How can I write a lambda to check for a particular word in a list?

Question

How can I write a lambda to check for a particular word in a list?

Answer

If we’re given some list of strings, like languages = ["HTML", "JavaScript", "Python", "Ruby"], we’d write a lambda where each value checked is each item in the list.
From the example below, we see x being used as each number in a range() of numbers.

my_list = range(16)
filter(lambda x: x % 3 == 0, my_list)

What we want to do here is very similar, in that our x, or whatever you want to call it, will become each item in a list. The only difference is that our x is going to be each word in the list. And instead of checking if x is evenly divisible by 3, we need to check if it’s equivalent to ”Python”.

While a lambda can do this job very easily, it may be more tool than is needed in the particular situation.

print ("Python" in languages)        # True
print (languages.index('Python'))    # 2

Where the tool may be more effective is if we were looking for all the words that are not ‘Python’, or that come before/after it in the alphabet, etc.

print (list(filter(lambda x: x != 'Python', languages)))
# ['HTML', 'JavaScript', 'Ruby']

However, this again may be more than we need since a list comprehension can do the same thing…

print ([x for x in languages if x != 'Python'])
# ['HTML', 'JavaScript', 'Ruby']

That’s the beauty of the language… More than one way to cook an egg.

19 Likes

Why do you need to put ‘list’ in front of the filter function in the second example?

In Python 3 the filter function returns a filter object, unlike Python 2, which returned a list.
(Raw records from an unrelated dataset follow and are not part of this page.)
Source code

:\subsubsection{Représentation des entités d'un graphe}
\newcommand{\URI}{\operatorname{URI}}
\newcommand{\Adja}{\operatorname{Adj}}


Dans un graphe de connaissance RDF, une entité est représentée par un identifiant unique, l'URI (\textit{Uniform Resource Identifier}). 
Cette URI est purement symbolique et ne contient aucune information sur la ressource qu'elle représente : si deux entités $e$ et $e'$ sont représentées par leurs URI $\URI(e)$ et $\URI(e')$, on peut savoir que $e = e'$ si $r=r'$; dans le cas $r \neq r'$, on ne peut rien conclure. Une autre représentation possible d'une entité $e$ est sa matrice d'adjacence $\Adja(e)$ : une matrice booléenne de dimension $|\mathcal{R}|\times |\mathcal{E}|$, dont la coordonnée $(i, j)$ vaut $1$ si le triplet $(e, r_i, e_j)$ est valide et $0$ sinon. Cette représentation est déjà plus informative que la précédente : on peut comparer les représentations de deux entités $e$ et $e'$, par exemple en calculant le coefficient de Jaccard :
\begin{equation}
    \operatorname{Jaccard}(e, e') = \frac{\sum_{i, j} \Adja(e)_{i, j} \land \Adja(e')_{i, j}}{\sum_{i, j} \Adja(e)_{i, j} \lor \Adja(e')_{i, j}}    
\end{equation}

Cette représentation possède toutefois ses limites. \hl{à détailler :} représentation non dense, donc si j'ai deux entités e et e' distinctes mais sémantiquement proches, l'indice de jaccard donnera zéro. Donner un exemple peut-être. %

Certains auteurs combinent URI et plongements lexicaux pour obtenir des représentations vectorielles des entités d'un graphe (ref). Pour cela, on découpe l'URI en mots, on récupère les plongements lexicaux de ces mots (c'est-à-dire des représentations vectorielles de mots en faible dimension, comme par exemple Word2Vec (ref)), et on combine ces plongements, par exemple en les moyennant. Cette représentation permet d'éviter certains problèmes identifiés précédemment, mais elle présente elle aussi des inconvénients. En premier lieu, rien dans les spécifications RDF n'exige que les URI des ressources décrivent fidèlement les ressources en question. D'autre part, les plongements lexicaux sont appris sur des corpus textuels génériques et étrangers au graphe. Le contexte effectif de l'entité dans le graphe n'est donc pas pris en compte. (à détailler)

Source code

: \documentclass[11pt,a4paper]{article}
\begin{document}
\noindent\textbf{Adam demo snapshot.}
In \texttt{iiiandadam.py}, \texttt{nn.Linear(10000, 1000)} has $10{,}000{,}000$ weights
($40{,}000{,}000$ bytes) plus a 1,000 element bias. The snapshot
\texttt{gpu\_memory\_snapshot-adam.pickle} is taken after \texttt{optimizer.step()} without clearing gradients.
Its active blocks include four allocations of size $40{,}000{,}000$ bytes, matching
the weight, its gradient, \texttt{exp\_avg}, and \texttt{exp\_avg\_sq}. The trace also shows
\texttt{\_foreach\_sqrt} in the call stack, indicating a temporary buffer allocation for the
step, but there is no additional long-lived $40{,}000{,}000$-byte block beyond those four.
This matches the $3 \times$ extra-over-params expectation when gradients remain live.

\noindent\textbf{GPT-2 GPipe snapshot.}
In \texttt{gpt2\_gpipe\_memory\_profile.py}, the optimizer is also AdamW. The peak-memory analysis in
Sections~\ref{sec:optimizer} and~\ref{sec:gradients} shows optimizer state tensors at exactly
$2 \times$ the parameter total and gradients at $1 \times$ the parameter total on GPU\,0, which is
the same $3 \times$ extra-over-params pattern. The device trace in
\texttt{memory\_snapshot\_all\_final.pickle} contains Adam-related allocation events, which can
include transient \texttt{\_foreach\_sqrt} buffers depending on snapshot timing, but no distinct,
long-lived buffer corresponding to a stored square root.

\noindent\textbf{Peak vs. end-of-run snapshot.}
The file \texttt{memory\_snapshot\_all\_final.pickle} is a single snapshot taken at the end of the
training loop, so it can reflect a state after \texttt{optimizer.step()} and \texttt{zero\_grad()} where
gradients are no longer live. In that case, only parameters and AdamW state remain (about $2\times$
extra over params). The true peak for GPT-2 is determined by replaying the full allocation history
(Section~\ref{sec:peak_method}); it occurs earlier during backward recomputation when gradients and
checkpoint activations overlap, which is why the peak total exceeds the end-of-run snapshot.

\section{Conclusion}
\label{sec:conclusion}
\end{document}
Same applies to range, map, zip and possibly others that escape me, at present.

To access the object elements, we need to cast it as a list.

4 Likes

What’s the difference between a filter object and just a list? I just tried the function without the ‘list’ in front and it still seems to work

Apologies, I have the curiosity of a 6 year old lol

I’m assuming you used it in a for loop? We can iterate over a filter object, but we cannot inspect it without using list, unless you are running Python 2.

Consider…

>>> a = filter(lambda x: x % 2, [1,2,3,4,5,6,7,8,9])
>>> a
<filter object at 0x02E68A70>
>>> for x in a:
	print (x)

	
1
3
5
7
9
>>> 

I haven’t used any for loops. Below are the two codes which yield the exact same result:

print filter(lambda x: x != 'Python', languages)
print (list(filter(lambda x: x != 'Python', languages)))

I understand how the list tool works, but I don’t know why it’s necessary in this scenario, as oppose to using the first line.

That line is Python 2 code that will not work in Python 3.

>>> languages = ['HTML', 'JavaScript', 'Ruby', 'Python']
>>> print filter(lambda x: x != 'Python', languages)
SyntaxError: invalid syntax
>>> print (filter(lambda x: x != 'Python', languages))
<filter object at 0x02E48F10>
>>> print (list(filter(lambda x: x != 'Python', languages)))
['HTML', 'JavaScript', 'Ruby']
>>> 
3 Likes

Worked for me this way

print filter(lambda x: x in languages[2:-1], languages )

1 Like

I tried this and it worked for me;
print filter(lambda ele: ele is ‘Python’, languages). However, I liked your method.